Actually, "sophisticated" wine tasters may be just as happy as you,
but they're mostly fooling themselves. The same is probably true for
many of our more indignant posters, who believe (in good faith) that
their bicycling shorts can detect speed and acceleration differences
in the range of ~2%.

Wine tasting lends itself to much easier testing than adding weight to
bicycles. (Luckily, Newton can tell us what happens with the weights,
so it's no big deal in the bicycle world.)

Wine-tasting claims have never survived real testing:

[snip]

Carl,

I don't imagine you to be much of television watcher (neither am I), but
I think you'll get a kick out of this nonetheless. There was an episode
of Myth-Busters where they tested the claim that running cheap vodka
through a water filter would improve it and that 10 runs through the
filter would bring it up to top shelf quality.

So they ran batches of vodka through store bought Brita filters
1,2,3,...,and 10 times.
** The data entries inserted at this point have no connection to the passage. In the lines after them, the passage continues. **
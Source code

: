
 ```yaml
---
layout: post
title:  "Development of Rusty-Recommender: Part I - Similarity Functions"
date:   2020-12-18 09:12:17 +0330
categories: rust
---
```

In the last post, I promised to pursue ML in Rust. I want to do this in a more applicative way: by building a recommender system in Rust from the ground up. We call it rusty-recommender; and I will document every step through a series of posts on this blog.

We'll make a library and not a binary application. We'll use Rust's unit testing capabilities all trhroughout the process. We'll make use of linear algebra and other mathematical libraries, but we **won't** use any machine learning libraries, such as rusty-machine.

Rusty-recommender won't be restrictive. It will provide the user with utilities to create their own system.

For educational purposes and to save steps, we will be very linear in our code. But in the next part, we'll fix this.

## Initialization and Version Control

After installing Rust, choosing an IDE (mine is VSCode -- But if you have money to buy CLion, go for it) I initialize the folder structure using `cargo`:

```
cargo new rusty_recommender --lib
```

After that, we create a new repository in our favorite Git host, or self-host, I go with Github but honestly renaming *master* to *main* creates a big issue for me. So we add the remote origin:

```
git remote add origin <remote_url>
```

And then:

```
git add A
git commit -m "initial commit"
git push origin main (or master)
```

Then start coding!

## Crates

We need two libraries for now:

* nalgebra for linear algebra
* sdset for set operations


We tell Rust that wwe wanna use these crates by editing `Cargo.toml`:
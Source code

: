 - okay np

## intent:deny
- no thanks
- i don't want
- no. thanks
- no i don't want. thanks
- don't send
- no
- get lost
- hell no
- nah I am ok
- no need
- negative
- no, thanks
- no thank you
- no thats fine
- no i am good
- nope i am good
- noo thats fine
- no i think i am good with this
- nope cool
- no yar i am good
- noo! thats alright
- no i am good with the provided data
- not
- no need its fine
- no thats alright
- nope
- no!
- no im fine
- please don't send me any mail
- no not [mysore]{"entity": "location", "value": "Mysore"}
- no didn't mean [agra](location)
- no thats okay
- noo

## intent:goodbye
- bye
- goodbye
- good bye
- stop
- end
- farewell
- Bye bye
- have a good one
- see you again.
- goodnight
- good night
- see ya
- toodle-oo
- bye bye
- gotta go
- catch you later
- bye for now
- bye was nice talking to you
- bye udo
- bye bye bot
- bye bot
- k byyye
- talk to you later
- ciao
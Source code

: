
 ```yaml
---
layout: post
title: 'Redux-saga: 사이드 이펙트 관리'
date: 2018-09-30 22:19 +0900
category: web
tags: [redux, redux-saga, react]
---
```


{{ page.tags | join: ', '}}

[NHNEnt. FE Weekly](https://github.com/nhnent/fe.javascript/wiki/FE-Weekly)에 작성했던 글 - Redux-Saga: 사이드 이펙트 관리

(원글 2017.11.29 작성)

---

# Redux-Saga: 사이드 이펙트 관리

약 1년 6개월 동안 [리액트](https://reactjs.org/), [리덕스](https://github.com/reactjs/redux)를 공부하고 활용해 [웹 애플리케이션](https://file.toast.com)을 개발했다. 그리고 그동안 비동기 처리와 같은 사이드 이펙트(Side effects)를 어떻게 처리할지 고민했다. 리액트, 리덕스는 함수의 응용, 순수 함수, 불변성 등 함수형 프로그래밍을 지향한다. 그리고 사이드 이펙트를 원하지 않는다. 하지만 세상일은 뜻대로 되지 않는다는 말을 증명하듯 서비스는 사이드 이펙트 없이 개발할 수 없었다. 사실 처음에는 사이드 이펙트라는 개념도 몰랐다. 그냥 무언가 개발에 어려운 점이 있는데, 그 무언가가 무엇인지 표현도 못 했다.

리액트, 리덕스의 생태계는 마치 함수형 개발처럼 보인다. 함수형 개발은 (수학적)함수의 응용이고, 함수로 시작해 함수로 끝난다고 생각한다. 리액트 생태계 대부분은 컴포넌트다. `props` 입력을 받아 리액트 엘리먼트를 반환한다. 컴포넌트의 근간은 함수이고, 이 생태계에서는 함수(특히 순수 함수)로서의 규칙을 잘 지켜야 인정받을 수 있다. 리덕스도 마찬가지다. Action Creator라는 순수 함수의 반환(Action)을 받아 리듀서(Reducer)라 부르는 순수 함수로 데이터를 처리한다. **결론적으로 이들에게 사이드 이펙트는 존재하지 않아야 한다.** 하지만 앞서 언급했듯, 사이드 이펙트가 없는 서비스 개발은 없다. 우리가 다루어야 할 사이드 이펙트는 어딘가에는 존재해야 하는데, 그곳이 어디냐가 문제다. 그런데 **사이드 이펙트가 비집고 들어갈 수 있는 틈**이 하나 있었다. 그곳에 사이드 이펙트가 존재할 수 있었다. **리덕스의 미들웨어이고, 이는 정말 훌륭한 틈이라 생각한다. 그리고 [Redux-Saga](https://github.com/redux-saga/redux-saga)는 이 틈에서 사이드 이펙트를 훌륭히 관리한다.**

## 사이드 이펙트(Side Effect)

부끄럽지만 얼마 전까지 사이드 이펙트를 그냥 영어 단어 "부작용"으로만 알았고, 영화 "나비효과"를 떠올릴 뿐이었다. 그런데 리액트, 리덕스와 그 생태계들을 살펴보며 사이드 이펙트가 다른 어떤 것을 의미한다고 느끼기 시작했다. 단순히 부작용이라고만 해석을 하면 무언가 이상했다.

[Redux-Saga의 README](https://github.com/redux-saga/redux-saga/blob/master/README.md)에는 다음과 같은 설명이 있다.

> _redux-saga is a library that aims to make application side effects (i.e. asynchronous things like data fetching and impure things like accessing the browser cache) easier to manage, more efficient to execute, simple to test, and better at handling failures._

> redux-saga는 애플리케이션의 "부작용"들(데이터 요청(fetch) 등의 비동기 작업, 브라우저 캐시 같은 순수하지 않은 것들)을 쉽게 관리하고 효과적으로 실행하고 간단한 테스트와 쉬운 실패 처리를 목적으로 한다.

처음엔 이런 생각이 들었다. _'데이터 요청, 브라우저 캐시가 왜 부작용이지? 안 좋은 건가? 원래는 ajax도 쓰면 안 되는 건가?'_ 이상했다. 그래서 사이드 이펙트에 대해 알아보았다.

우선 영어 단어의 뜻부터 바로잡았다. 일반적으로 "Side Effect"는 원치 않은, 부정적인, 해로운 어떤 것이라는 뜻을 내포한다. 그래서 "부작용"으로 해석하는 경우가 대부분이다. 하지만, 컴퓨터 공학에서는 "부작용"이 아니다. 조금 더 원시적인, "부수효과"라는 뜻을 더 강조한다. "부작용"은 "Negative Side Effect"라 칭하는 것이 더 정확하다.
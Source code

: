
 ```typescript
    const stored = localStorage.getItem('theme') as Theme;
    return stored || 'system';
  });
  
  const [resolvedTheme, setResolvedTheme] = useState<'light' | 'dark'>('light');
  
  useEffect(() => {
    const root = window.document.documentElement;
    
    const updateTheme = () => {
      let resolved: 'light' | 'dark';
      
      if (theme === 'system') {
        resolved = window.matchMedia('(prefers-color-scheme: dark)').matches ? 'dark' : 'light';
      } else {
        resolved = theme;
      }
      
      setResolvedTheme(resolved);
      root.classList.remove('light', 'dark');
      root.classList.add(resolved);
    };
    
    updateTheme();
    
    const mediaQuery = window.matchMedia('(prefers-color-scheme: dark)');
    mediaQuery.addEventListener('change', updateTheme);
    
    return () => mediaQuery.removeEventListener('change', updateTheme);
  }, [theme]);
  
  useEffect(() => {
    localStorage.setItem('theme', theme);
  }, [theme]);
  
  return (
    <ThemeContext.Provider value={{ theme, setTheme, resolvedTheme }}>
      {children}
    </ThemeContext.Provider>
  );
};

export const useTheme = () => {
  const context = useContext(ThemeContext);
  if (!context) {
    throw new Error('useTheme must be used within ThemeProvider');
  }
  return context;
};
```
They then had a renowned vodka critic come in a
rate the 10 filtered batches along with the unfiltered cheap vodka and
the unfiltered top shelf vodka.

Much to my surprise, he ranked all twelve vodkas correctly.

\\paul
--
Paul M. Hobson
..:change the f to ph to reply:.
  #570  
Old July 21st 08, 03:19 AM posted to rec.bicycles.tech,rec.bicycles.racing
Tom Kunich
external usenet poster
 
Posts: 6,456
Default Steel frames and le Tour

"Paul M. Hobson" wrote in message
...

Much to my surprise, he ranked all twelve vodkas correctly.


And REAL(tm) wine tasters can get incredibly accurate as well. It's just
that people with that fine a taste aren't common and people with fairly good
taste try to pass themselves off as better.